We shall see about how fast employees were disciplined over it. But from what we've heard so far, both the number of employees who were engaged in inappropriately viewing/sharing these images AND the length of time they were doing it would highly indicate that it went well beyond just random low-level employees secretly doing this.
Tesla also has the issue of losing multiple prior lawsuits that claimed the company has a massive shortfall of employees in HR and Legal supervisory roles, and has done little to nothing to address it. They try to claim that this was going on without the knowledge of management, plaintiffs will have a peach of a counter to that in noting the repeated prior failures in management catching other bad actors.
IANAL or judge or associated with the legal profession in any way, but... seems to me that if Company A gets sued, during the course of the lawsuit it comes out the company has been running the HR and legal departments on the lean side which contributed to it... if Company A is sued again for something similar and they still haven't addressed the shortfall in the HR/legal headcounts, it should be assumed by the court that the company is intentionally turning a blind eye to bad behavior by employees and that should automatically double (at least) any damages.

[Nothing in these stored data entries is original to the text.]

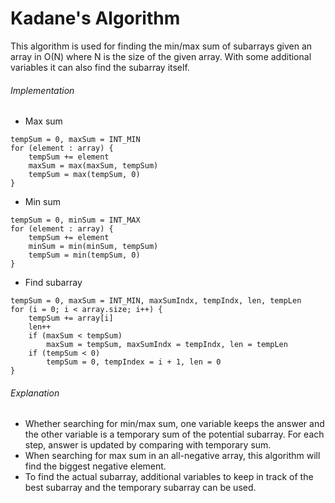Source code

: # Kadane's Algorithm
This algorithm is used for finding the min/max sum of subarrays given an array in O(N) where N is the size of the given array.
With some additional variables it can also find the subarray itself.

###### Implementation
- Max sum
```
tempSum = 0, maxSum = INT_MIN
for (element : array) {
	tempSum += element
	maxSum = max(maxSum, tempSum)
	tempSum = max(tempSum, 0)
}
```

- Min sum
```
tempSum = 0, minSum = INT_MAX
for (element : array) {
	tempSum += element
	minSum = min(minSum, tempSum)
	tempSum = min(tempSum, 0)
}
```

- Find subarray
```
tempSum = 0, maxSum = INT_MIN, maxSumIndx, tempIndx, len, tempLen
for (i = 0; i < array.size; i++) {
	tempSum += array[i]
	len++
	if (maxSum < tempSum)
		maxSum = tempSum, maxSumIndx = tempIndx, len = tempLen
	if (tempSum < 0)
		tempSum = 0, tempIndex = i + 1, len = 0
}

```

###### Explanation
- Whether searching for min/max sum, one variable keeps the answer and the other variable is a temporary sum of the potential subarray. For each step, answer is updated by comparing with temporary sum.
- When searching for max sum in an all-negative array, this algorithm will find the biggest negative element.
- To find the actual subarray, additional variables to keep in track of the best subarray and the temporary subarray can be used.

What we kind of need is a national database that tracks these things which judges can review when deciding on if they need to give special instructions to the jury or when deciding on damages. So if Tesla gets sued in California and a judge notes that they seem to be intentionally looking the other way, a judge in Texas or New Mexico can see that Tesla has been given a warning about this matter already and has chosen not to do anything about it, so should be slapped around a bit. And every time they get sued and it comes up they haven't done anything about it, it just makes the penalties increase. IMO, after 3 "strikes" it's just automatic default judgment for the plaintiffs unless the company can show they have taken steps to correct this problem. I'd also be for having the CEO tossed in the county jail for contempt of court. Not to be released until it can be shown that the company has started the process of fixing the problem, and then they have to provide regular updates that they didn't just abandon the effort as soon as the CEO was released. Or, since corporations are people now, and you can't really put a corporation in jail, maybe order a halt to all sales of products/services as a kind of analog to tossing the company into jail for contempt.